• Work required: Repeat exactly each line of the material, starting from the line that contains "## Implicit Registration" and finishing with the final line.

• Source data:
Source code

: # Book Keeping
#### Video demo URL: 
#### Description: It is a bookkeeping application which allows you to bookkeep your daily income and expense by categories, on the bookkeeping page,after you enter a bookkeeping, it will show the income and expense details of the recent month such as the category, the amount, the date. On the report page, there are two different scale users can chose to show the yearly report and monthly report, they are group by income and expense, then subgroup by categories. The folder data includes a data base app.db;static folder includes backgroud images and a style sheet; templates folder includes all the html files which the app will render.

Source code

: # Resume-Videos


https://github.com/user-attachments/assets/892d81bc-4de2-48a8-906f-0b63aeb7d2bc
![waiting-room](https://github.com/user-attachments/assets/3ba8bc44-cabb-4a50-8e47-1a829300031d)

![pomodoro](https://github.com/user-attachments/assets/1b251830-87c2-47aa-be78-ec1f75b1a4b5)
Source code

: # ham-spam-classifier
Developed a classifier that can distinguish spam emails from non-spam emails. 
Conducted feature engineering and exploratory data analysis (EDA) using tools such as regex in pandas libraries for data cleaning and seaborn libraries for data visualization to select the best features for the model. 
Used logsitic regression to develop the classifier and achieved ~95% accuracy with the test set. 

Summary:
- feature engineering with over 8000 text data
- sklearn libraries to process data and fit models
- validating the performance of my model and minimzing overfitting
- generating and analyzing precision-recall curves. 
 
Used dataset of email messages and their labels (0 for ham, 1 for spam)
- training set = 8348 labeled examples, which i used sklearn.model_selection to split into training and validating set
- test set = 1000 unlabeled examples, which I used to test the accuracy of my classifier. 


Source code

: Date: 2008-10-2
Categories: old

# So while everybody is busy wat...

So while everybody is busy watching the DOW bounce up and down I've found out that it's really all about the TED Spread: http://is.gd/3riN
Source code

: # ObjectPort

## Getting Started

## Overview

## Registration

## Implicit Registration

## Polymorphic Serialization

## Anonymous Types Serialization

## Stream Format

• Task result:
## Implicit Registration

## Polymorphic Serialization

## Anonymous Types Serialization

## Stream Format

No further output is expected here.